The first version rendered domain forms — client, quote, job — directly in the chat feed. The LLM would emit "form cards" that the user could fill in, save, and watch the agent populate field-by-field. It demoed beautifully. In production it produced empty cards, half-filled cards, cards that disagreed with the real side panel a click away, and a steady drip of "why didn't it just open the form?" tickets.

The realization, when it came, was uncomfortable: I had built two clients for the same backend. The chat had its own form components, its own validation, its own optimistic state, its own "save" buttons — none of which the side panel, list views, or mobile app had ever heard of. Every domain change now meant two implementations. The agent wasn't extending the app; it was forking it.

This article is what I did about that, and what I'd tell another team about to make the same trade. It's aimed at founders and CTOs deciding whether to build an in-house agent on top of a CRM or buy one — because the answer isn't "build" or "buy," it's "understand what you're actually committing to before you start."

The short version of that commitment: an LLM agent inside a CRM is not primarily an LLM project. It's a streaming UI protocol, a state-coordination problem between agent and app, a prompt-curation discipline, and a long argument with yourself about where the chat panel's responsibility ends.
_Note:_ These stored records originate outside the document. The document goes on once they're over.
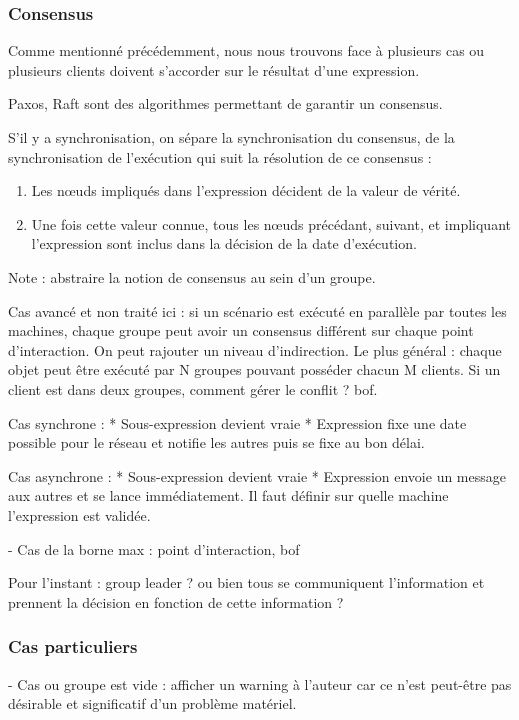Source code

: \documentclass{article}
\newcommand\trigger{point d'interaction\xspace}
\begin{document}
\subsubsection{Consensus}\label{section.consensus}
Comme mentionné précédemment, nous nous trouvons face à plusieurs cas 
ou plusieurs clients doivent s'accorder sur le résultat d'une expression.

Paxos, Raft sont des algorithmes permettant de garantir un consensus.%

S'il y a synchronisation, on sépare la synchronisation du consensus, de la synchronisation de l'exécution qui suit la résolution de ce consensus : 
\begin{enumerate}
    \item Les nœuds impliqués dans l'expression décident de la valeur de vérité.
    \item Une fois cette valeur connue, tous les nœuds précédant, suivant, et impliquant l'expression sont inclus dans la décision de la date d'exécution.
\end{enumerate}

Note : abstraire la notion de consensus au sein d'un groupe.

Cas avancé et non traité ici : si un scénario est exécuté en parallèle par toutes les machines, chaque groupe peut avoir un consensus différent sur chaque \trigger.
On peut rajouter un niveau d'indirection. Le plus général : chaque objet peut être exécuté par N groupes pouvant posséder chacun M clients.
Si un client est dans deux groupes, comment gérer le conflit ? bof.


Cas synchrone : 
* Sous-expression devient vraie
* Expression fixe une date possible pour le réseau et notifie les autres puis se fixe au bon délai.

Cas asynchrone : 
* Sous-expression devient vraie
* Expression envoie un message aux autres et se lance immédiatement.
Il faut définir sur quelle machine l'expression est validée.

- Cas de la borne max : \trigger, bof

Pour l'instant : group leader ? ou bien tous se communiquent l'information et prennent la décision en fonction de cette information ?


\subsubsection{Cas particuliers}
- Cas ou groupe est vide : afficher un warning à l'auteur car ce n'est peut-être pas désirable et significatif d'un problème matériel.
\end{document}
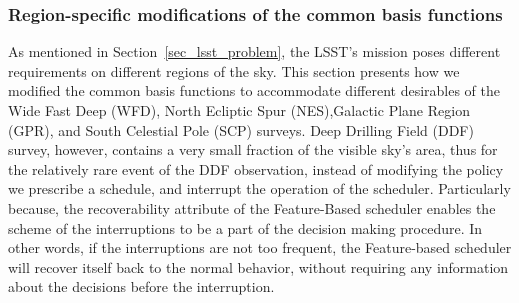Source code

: \documentclass[11pt]{article}
\theoremstyle{definition}
\begin{document}
\subsubsection{Region-specific modifications of the common basis functions}
As mentioned in Section~\ref{sec_lsst_problem}, the LSST's mission poses different requirements on different regions of the sky. This section presents how we modified the common basis functions to accommodate different desirables of the Wide Fast Deep (WFD), North Ecliptic Spur (NES),Galactic Plane Region (GPR), and South Celestial Pole (SCP)  surveys. Deep Drilling Field (DDF) survey, however, contains a very small fraction of the visible sky's area, thus for the relatively rare event of the DDF observation, instead of modifying the policy we prescribe a schedule, and interrupt the operation of the scheduler. Particularly because, the recoverability attribute of the Feature-Based scheduler enables the scheme of the interruptions to be a part of the decision making procedure. In other words, if the interruptions are not too frequent, the Feature-based scheduler will recover itself back to the normal behavior, without requiring any information about the decisions before the interruption. \\
\end{document}
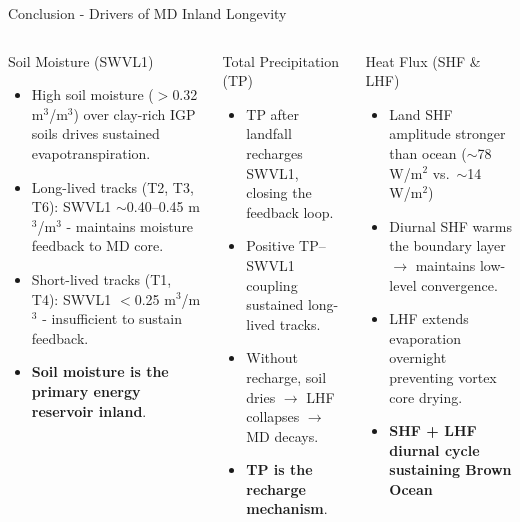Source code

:\documentclass[10pt, aspectratio=169,t,xcolor=table]{beamer}
\begin{document}
\begin{frame}{Conclusion - Drivers of MD Inland Longevity}
	\vspace{-0.3cm}
	\begin{columns}[T]

		\begin{block}{\small {} Soil Moisture (SWVL1)}
			\footnotesize
			\begin{itemize}
				\item High soil moisture ($>$0.32 m$^3$/m$^3$) over clay-rich IGP soils drives sustained evapotranspiration.
				\item Long-lived tracks (T2, T3, T6): SWVL1 $\sim$0.40–0.45 m$^3$/m$^3$ - maintains moisture feedback to MD core.
				\item Short-lived tracks (T1, T4): SWVL1 $<$0.25 m$^3$/m$^3$ - insufficient to sustain feedback.
				\item \textbf{Soil moisture is the primary energy reservoir inland}.
			\end{itemize}
		\end{block}

		\vspace{0.2cm}
		\begin{block}{\small {} Total Precipitation (TP)}
			\footnotesize
			\begin{itemize}
				\item TP after landfall recharges SWVL1, closing the feedback loop.
				\item Positive TP–SWVL1 coupling sustained long-lived tracks.
				\item Without recharge, soil dries $\to$ LHF collapses $\to$ MD decays.
				\item \textbf{TP is the recharge mechanism}.
			\end{itemize}
		\end{block}

		\begin{block}{\small {} Heat Flux (SHF \& LHF)}
			\footnotesize
			\begin{itemize}
				\item Land SHF amplitude stronger than ocean ($\sim$78 W/m$^2$ vs.\ $\sim$14 W/m$^2$)
				\item Diurnal SHF warms the boundary layer $\to$ maintains low-level convergence.
				\item LHF extends evaporation overnight preventing vortex core drying.
				\item \textbf{SHF + LHF diurnal cycle sustaining Brown Ocean}
			\end{itemize}
		\end{block}


\end{columns}
\end{frame}
\end{document}
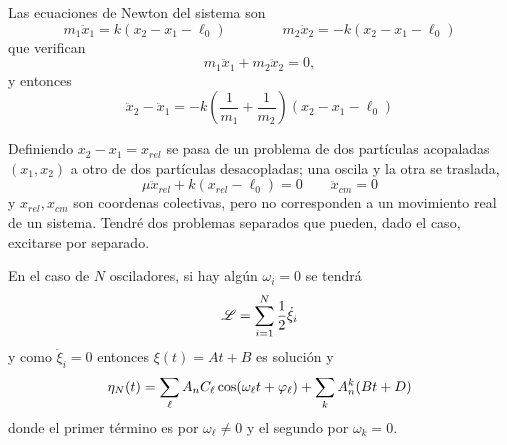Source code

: \documentclass[10pt,oneside]{CBFT_book}
\begin{document}
Las ecuaciones de Newton del sistema son
\[
	m_1 \ddot{x}_1 = k(x_2-x_1-\ell_0) \qquad \qquad m_2 \ddot{x}_2 = -k(x_2-x_1-\ell_0)
\]
que verifican
\[
	m_1 \ddot{x}_1 + m_2 \ddot{x}_2 = 0,
\]
y entonces
\[
	\ddot{x}_2 - \ddot{x}_1 = -k \left( \frac{1}{m_1} + \frac{1}{m_2} \right) ( x_2-x_1-\ell_0 )
\]

Definiendo $x_2-x_1 = x_{rel}$ se pasa de un problema de dos partículas acopaladas $(x_1,x_2)$ a otro de dos partículas
desacopladas; una oscila y la otra se traslada,
\[
	\mu \ddot{x}_{rel} + k (x_{rel} - \ell_0 ) = 0 \qquad \ddot{x}_{cm} = 0
\]
y $x_{rel}, x_{cm}$ son coordenas colectivas, pero no corresponden a un movimiento real de un sistema.
Tendré dos problemas separados que pueden, dado el caso, excitarse por separado.

En el caso de $N$ osciladores, si hay algún $\omega_i=0$ se tendrá
\[
	\mathscr{L} = \sum_{i=1}^N \frac{ 1 }{ 2} \dot{\xi}_i
\]
y como $\ddot{\xi}_i = 0 $ entonces $\xi(t) = At + B$ es solución y 
\[
	\eta_N(t) = \sum_\ell A_n C_\ell \cos (\omega_\ell t + \varphi_\ell) + \sum_k A_n^k (Bt + D)
\]
donde el primer término es por $\omega_\ell\neq 0$ y el segundo por $\omega_k=0$.
\end{document}
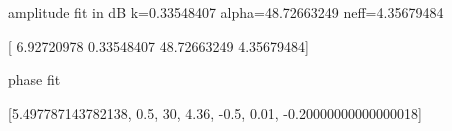 

amplitude fit in dB k=0.33548407 alpha=48.72663249 neff=4.35679484

[  6.92720978   0.33548407  48.72663249   4.35679484]




phase fit 


[5.497787143782138, 0.5, 30, 4.36, -0.5, 0.01, -0.20000000000000018]
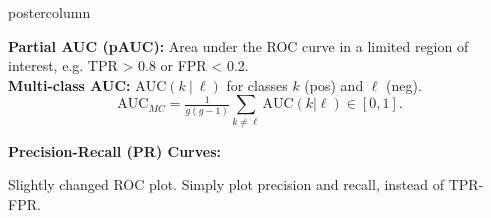 \documentclass{beamer}
\begin{document}
\begin{frame}[fragile]{}
\begin{columns}
\begin{column}{.31\textwidth}
\begin{beamercolorbox}[center]{postercolumn}
\begin{minipage}{.98\textwidth}
{\begin{myblock}{}
            \textbf{Partial AUC (pAUC):} Area under the ROC curve in a limited region of interest, e.g. TPR > 0.8 or FPR < 0.2.\\

\textbf{Multi-class AUC:} $\text{AUC}(k ~|~ \ell)$ for classes $k$ (pos) and $\ell$ (neg).
$$\text{AUC}_{MC} = \tfrac{1}{g(g - 1)} \sum_{k \neq \ell} \text{AUC}(k | \ell) \in [0, 1].$$

\begin{codebox}
  \textbf{Precision-Recall (PR) Curves: }
\end{codebox}
Slightly changed ROC plot. Simply plot precision and recall, instead of TPR-FPR.
  \end{myblock}
  }
  \end{minipage}
  \end{beamercolorbox}
  \end{column}

\end{columns}
\end{frame}
\end{document}
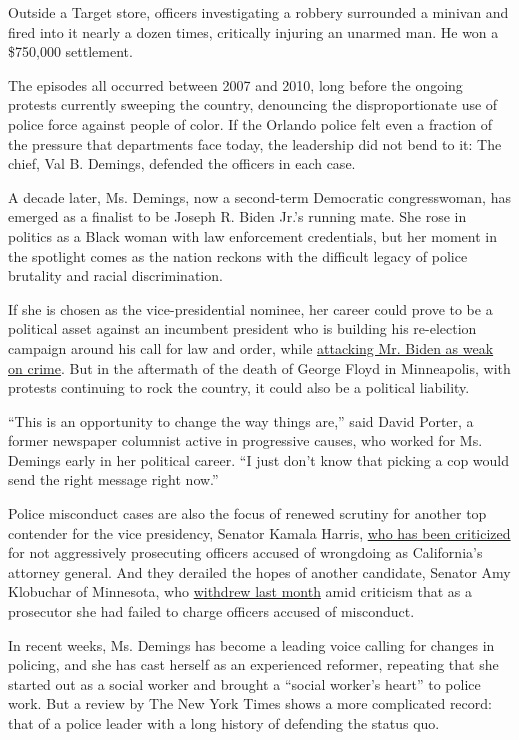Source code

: Outside a Target store, officers investigating a robbery surrounded a
minivan and fired into it nearly a dozen times, critically injuring an
unarmed man. He won a \$750,000 settlement.

The episodes all occurred between 2007 and 2010, long before the ongoing
protests currently sweeping the country, denouncing the disproportionate
use of police force against people of color. If the Orlando police felt
even a fraction of the pressure that departments face today, the
leadership did not bend to it: The chief, Val B. Demings, defended the
officers in each case.

A decade later, Ms. Demings, now a second-term Democratic congresswoman,
has emerged as a finalist to be Joseph R. Biden Jr.'s running mate. She
rose in politics as a Black woman with law enforcement credentials, but
her moment in the spotlight comes as the nation reckons with the
difficult legacy of police brutality and racial discrimination.

If she is chosen as the vice-presidential nominee, her career could
prove to be a political asset against an incumbent president who is
building his re-election campaign around his call for law and order,
while
\href{https://www.nytimes3xbfgragh.onion/2020/07/13/us/politics/trump-police-reform.html}{attacking
Mr. Biden as weak on crime}. But in the aftermath of the death of George
Floyd in Minneapolis, with protests continuing to rock the country, it
could also be a political liability.

``This is an opportunity to change the way things are,'' said David
Porter, a former newspaper columnist active in progressive causes, who
worked for Ms. Demings early in her political career. ``I just don't
know that picking a cop would send the right message right now.''

Police misconduct cases are also the focus of renewed scrutiny for
another top contender for the vice presidency, Senator Kamala Harris,
\href{https://www.nytimes3xbfgragh.onion/2019/06/09/us/politics/kamala-harris-2020-prosecutor-.html}{who
has been criticized} for not aggressively prosecuting officers accused
of wrongdoing as California's attorney general. And they derailed the
hopes of another candidate, Senator Amy Klobuchar of Minnesota, who
\href{https://www.nytimes3xbfgragh.onion/2020/06/18/us/politics/amy-klobuchar-biden-vice-president.html}{withdrew
last month} amid criticism that as a prosecutor she had failed to charge
officers accused of misconduct.

In recent weeks, Ms. Demings has become a leading voice calling for
changes in policing, and she has cast herself as an experienced
reformer, repeating that she started out as a social worker and brought
a ``social worker's heart'' to police work. But a review by The New York
Times shows a more complicated record: that of a police leader with a
long history of defending the status quo.

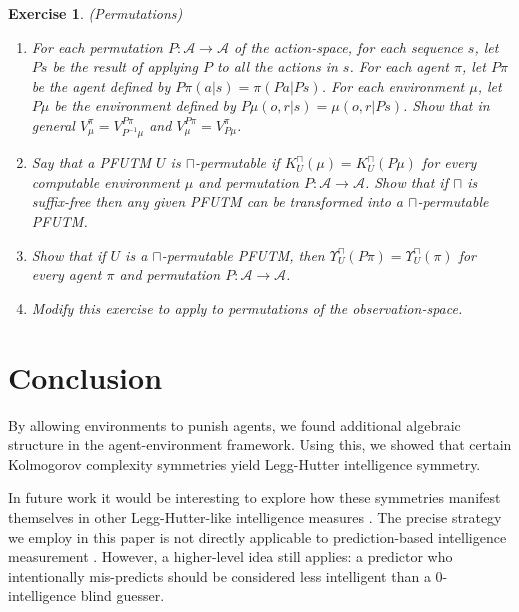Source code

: \documentclass[runningheads]{llncs}
\newtheorem{myexercise}[mytheorem]{Exercise}
\def\LH{\Upsilon}
\begin{document}
\begin{myexercise} (Permutations)
    \begin{enumerate}
        \item
        For each permutation $P:\mathcal A\to\mathcal A$ of the action-space,
        for each sequence $s$,
        let $Ps$ be the result of applying $P$ to all the actions in $s$.
        For each agent $\pi$, let $P\pi$ be the agent defined by
        $P\pi(a|s)=\pi(Pa|Ps)$. For each environment $\mu$, let
        $P\mu$ be the environment defined by
        $P\mu(o,r|s)=\mu(o,r|Ps)$. Show that in general
        $V^\pi_\mu = V^{P\pi}_{P^{-1}\mu}$
        and
        $V^{P\pi}_\mu = V^\pi_{P\mu}$.
        \item
        Say that a PFUTM $U$ is \emph{$\sqcap$-permutable} if
        $K^\sqcap_U(\mu)=K^\sqcap_U(P\mu)$ for every computable environment $\mu$
        and permutation $P:\mathcal A\to\mathcal A$. Show that if $\sqcap$ is
        suffix-free then any given
        PFUTM can be transformed into a $\sqcap$-permutable PFUTM.
        \item
        Show that if $U$ is a $\sqcap$-permutable PFUTM,
        then $\LH^\sqcap_U(P\pi)=\LH^\sqcap_U(\pi)$
        for every agent $\pi$ and permutation $P:\mathcal A\to\mathcal A$.
        \item
        Modify this exercise to apply to permutations
        of the observation-space.
    \end{enumerate}
\end{myexercise}

\section{Conclusion}
\label{conclusionsecn}

By allowing environments to punish agents,
we found additional algebraic structure in the agent-environment
framework. Using this, we showed
that certain Kolmogorov complexity symmetries yield
Legg-Hutter intelligence symmetry.

In future work it would be interesting to explore how these symmetries
manifest themselves in other Legg-Hutter-like intelligence measures
\cite{gavane} \cite{goertzel2006patterns} \cite{hernandez}.
The precise strategy we employ in this
paper is not directly applicable to prediction-based intelligence measurement
\cite{hibbard} \cite{alexander2021measuring}
\cite{gamez2021measuring}. However, a higher-level
idea still applies:
a predictor who intentionally mis-predicts
should be considered less intelligent than a $0$-intelligence blind guesser.
\end{document}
The model is the easy part.

2. The Problem I Wanted to Solve

The problem wasn't "I need an AI feature." It was "my users spend more time clicking through the CRM than talking to their customer."

One quote from a shop owner during a feedback call kept getting repeated internally:

"I spend more time clicking through the CRM than talking to the customer."

That sentence sat behind every decision I made.

Who is doing the clicking

The primary users are shop owners and front-desk staff at car-detailing and window-tinting businesses. In a small shop the owner is often the one answering the phone between bays — wet hands, phone wedged in the shoulder, walking to a desk to look something up. Larger shops have dedicated front-desk staff, but the pattern is the same: the user is always doing something else at the same time as using the CRM.

Most of the work happens on a phone. Managers occasionally retreat to a desktop for schedule review and reporting, but the live customer call — the moment the agent had to win — is a thumb on a phone screen.

The functional constraint that fell out of this: if the AI cost the user more than a few seconds, or required them to think about a new mental model, they would abandon it and go back to clicks. The bar wasn't "does it work." The bar was "does it work faster than the existing UI you already know."

The workflow I was trying to compress

A typical new customer call, pre-agent, looked something like this:

Customer calls. Staff asks the same qualifying questions every time: vehicle, service, package, timing, contact info.
Staff opens the customer lookup screen. Searches. Doesn't find them. Switches to the quote builder.
Builds the line items. Switches to the calendar to find a slot. Switches back.
Creates the customer record. Saves the quote. Books the appointment. Goes back to send a confirmation.

Realistically: 15–30 clicks, four to six screen transitions, and a running conversation the user is trying not to drop. Quote complexity made it worse — every custom request meant more navigation, more pricing lookups, more typing.

The agent's job was not "answer questions." It was to act as an operational copilot — extract the structured fields out of the customer's words, pre-fill the quote, suggest a slot, draft the SMS — so the human stayed in the conversation and the CRM stayed out of the way.

Business goal, stated honestly

The primary goal was reducing time-to-quote during a live call. That was the metric every product decision was eventually tested against.

A clear secondary goal was differentiation. Most CRMs in the detailing/tinting space have scheduling and invoicing; very few have anything that resembles an operational copilot. AI in this segment in 2025 was overwhelmingly cosmetic — autogenerated review replies, marketing SMS — and I had a strong internal conviction that the more defensible position was using the LLM to remove friction inside the existing workflow rather than slap another chatbot on the marketing page.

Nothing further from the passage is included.